The Li have lived in mud-walled, thatched huts in the lush forests around central Hainan’s Wuzhi mountain, and followed a spirit worshipping, totemic culture since ancient times. UNESCO added the Li’s rich tradition of textile techniques – spinning, dyeing, weaving and embroidering – to its list of intangible cultural heritage in urgent need of safeguarding, in 2009.

Beautiful hand-woven brocades – replete with totemic motifs such as frogs, oxen and other elements of nature – can be purchased for 8,000 yuan or more in the demonstration area. Eighty two-year-old Fu Jinhua, whose face and body are tattooed in the traditional way, is there to show visitors her craft.

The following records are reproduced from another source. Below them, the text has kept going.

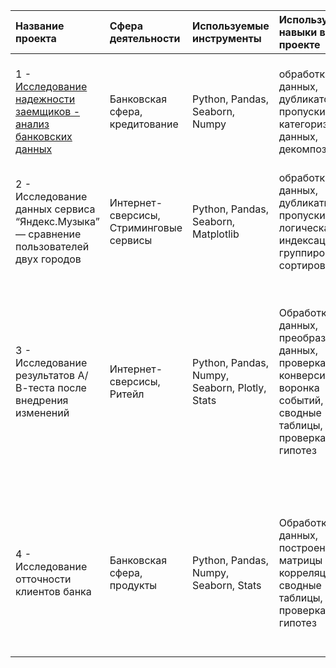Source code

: | Название проекта     | Сфера деятельности | Используемые инструменты | Используемые навыки в проекте| Задача|
| :---                 | :---               | :---                     | :---                         |:---                          |
| 1 - [Исследование надежности заемщиков - анализ банковских данных](https://github.com/krnd15/yndx_practicum/blob/master/1-bank_scoring-reliability%20of%20%20borrower/M1_creditscore_checked.ipynb) | Банковская сфера, кредитование  |Python, Pandas, Seaborn, Numpy  |обработка данных, дубликатов, пропуски, категоризация данных, декомпозиция |На основе входящих данных от банка о платежеспособности, необходимо исследовать влияние кличества детей на своевременность возврата кредита в срок|
| 2 - Исследование данных сервиса “Яндекс.Музыка” — сравнение пользователей двух городов  | Интернет-сверсисы, Стриминговые сервисы | Python, Pandas, Seaborn, Matplotlib  | обработка данных, дубликаты, пропуски, логическая индексация, группировка, сортировка | На основании полученных данных сравнить предпочтения пользователей из двух городов|
| 3 - Исследование результатов А/В-теста после внедрения изменений  | Интернет-сверсисы, Ритейл | Python, Pandas, Numpy, Seaborn,  Plotly, Stats|  Обработка данных, преобразование данных, проверка ТЗ, конверсия, воронка событий, сводные таблицы, проверка гипотез | Провести оценку результатов A/B-теста, описать и показать какие изменения прошли после внесенных обновлений (негативно/позитивно), какое количество пользователей, теряется и на каких шагах теряется наибольшее количество пользователей до и после изменений|
| 4 - Исследование отточности клиентов банка |Банковская сфера, продукты  | Python, Pandas, Numpy, Seaborn, Stats |Обработка данных, построение матрицы корреляции, сводные таблицы, проверка гипотез  | Проанализировать клиентов банка, провести сегментацию клиентов по признакам, которые могут влиять на отток, сформировать и проверить статистические гипотезы на равернство срених между продуктами |
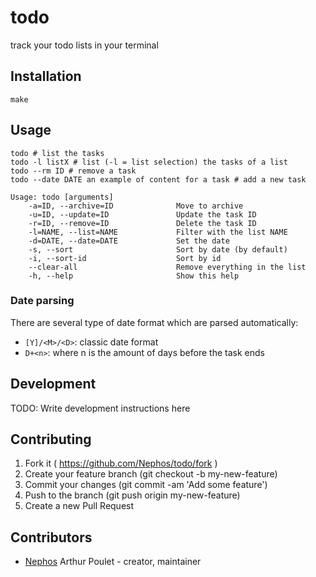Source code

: # todo

track your todo lists in your terminal

## Installation

    make

## Usage

    todo # list the tasks
    todo -l listX # list (-l = list selection) the tasks of a list
    todo --rm ID # remove a task
    todo --date DATE an example of content for a task # add a new task

    Usage: todo [arguments]
        -a=ID, --archive=ID              Move to archive
        -u=ID, --update=ID               Update the task ID
        -r=ID, --remove=ID               Delete the task ID
        -l=NAME, --list=NAME             Filter with the list NAME
        -d=DATE, --date=DATE             Set the date
        -s, --sort                       Sort by date (by default)
        -i, --sort-id                    Sort by id
        --clear-all                      Remove everything in the list
        -h, --help                       Show this help

### Date parsing

There are several type of date format which are parsed automatically:

- ``[Y]/<M>/<D>``: classic date format
- ``D+<n>``: where n is the amount of days before the task ends

## Development

TODO: Write development instructions here

## Contributing

1. Fork it ( https://github.com/Nephos/todo/fork )
2. Create your feature branch (git checkout -b my-new-feature)
3. Commit your changes (git commit -am 'Add some feature')
4. Push to the branch (git push origin my-new-feature)
5. Create a new Pull Request

## Contributors

- [Nephos](https://github.com/Nephos) Arthur Poulet - creator, maintainer
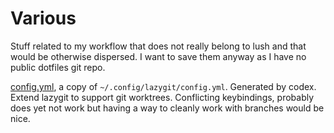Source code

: # Various

Stuff related to my workflow that does not really belong to lush and that would
be otherwise dispersed. I want to save them anyway as I have no public dotfiles
git repo.

[config.yml](./config.yml), a copy of `~/.config/lazygit/config.yml`. Generated
by codex. Extend lazygit to support git worktrees. Conflicting keybindings,
probably does yet not work but having a way to cleanly work with branches would
be nice.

Fu works from an intricate design that has been completely planned out and held only in her mind. One of her fine creations may take months to complete. During school holidays, she teaches her grand-daughter her skills. She also says she is willing to hand them down to anybody else, provided they are sincere and dedicated, and can spend at least two or three months to complete an apprenticeship.

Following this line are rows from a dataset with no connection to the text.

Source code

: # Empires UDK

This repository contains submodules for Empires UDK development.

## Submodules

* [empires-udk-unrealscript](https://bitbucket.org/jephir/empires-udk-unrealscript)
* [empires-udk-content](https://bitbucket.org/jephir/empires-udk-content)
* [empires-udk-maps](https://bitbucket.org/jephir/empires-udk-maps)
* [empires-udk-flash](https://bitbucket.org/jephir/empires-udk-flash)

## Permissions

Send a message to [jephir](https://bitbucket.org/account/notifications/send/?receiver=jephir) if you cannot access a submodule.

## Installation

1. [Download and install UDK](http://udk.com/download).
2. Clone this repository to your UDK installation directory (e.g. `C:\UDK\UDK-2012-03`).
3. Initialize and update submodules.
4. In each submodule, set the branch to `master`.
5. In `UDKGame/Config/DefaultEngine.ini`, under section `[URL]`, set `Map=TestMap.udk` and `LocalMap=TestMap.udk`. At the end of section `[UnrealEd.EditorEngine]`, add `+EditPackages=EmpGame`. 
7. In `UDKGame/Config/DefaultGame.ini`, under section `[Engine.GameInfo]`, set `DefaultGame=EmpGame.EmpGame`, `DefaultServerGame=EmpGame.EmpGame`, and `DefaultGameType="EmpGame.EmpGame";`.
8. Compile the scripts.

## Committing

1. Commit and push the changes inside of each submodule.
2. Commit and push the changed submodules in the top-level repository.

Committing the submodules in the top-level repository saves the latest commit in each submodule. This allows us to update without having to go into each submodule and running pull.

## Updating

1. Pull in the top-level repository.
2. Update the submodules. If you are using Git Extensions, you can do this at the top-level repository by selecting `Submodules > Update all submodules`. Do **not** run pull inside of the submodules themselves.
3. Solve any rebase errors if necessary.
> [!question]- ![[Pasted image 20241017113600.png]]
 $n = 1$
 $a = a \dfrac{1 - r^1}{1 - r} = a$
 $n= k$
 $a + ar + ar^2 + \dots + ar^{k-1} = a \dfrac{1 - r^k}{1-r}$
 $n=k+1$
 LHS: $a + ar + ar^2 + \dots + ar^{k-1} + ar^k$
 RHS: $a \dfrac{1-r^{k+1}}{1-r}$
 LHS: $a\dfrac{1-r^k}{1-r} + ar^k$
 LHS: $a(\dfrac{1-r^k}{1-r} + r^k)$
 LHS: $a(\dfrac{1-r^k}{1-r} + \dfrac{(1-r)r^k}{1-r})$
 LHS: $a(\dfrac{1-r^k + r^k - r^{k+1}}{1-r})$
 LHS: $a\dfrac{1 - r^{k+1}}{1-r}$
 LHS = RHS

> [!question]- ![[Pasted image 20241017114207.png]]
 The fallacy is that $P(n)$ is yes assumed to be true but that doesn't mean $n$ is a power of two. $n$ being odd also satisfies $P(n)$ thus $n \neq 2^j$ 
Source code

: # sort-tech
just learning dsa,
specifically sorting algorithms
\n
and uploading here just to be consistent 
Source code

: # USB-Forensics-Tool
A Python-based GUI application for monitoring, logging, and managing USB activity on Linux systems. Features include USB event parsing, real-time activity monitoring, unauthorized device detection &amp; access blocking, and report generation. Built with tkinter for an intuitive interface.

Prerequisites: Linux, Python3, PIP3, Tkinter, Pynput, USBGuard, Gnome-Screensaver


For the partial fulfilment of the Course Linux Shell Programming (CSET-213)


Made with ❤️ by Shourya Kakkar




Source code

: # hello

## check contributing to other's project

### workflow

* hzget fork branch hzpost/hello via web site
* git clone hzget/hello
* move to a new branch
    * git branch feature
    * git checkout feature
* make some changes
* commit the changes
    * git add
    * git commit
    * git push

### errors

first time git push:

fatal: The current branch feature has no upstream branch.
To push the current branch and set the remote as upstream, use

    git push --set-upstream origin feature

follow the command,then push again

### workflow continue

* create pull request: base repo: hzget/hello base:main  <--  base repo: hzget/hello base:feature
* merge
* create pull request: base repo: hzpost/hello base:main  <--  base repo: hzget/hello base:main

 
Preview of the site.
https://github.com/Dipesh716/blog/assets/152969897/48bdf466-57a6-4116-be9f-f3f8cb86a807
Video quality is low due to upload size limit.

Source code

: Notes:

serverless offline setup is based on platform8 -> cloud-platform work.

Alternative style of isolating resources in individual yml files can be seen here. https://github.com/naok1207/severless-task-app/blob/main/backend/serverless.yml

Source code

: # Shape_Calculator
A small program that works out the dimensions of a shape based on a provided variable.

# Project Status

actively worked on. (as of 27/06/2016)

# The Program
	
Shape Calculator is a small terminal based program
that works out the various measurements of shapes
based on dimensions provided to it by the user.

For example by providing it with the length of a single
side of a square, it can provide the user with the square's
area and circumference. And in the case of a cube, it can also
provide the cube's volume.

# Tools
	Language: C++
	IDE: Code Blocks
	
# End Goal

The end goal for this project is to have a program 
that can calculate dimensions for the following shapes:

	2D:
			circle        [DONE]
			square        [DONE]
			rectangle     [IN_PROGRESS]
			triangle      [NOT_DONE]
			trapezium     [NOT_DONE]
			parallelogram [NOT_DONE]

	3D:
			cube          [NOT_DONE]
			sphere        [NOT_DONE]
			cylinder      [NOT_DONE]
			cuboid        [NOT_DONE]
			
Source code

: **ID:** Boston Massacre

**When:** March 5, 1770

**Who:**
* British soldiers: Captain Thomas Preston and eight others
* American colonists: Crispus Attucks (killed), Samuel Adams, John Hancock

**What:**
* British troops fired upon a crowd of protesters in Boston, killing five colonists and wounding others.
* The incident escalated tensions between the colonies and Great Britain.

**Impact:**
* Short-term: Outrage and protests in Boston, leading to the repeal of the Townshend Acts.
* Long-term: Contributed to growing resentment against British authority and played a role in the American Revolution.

The Hainan government has responded to dwindling numbers of practitioners of the craft by funding traditional textile business, paying for young people to train, and staging exhibitions to arouse interest. But as the park’s general manager Ji Guo admits, preserving traditional Li culture is an up-hill battle. Youngsters these days leave to live in the city. Few are willing to dedicate themselves to weaving and embroidery. In the same way, no-one wants to have their face tattooed, or live in a traditional hut that lets in mosquitoes and can be destroyed by a typhoon.

In addition to showcasing traditional Li living and crafts, Betel Nut Valley offers lively cultural performances and traditional food as well. The government guidebook describes it as “a living fossil” of Hainan tradition. For visitors eager for a taste of an exotic culture while it’s still around, it’s well worth a visit.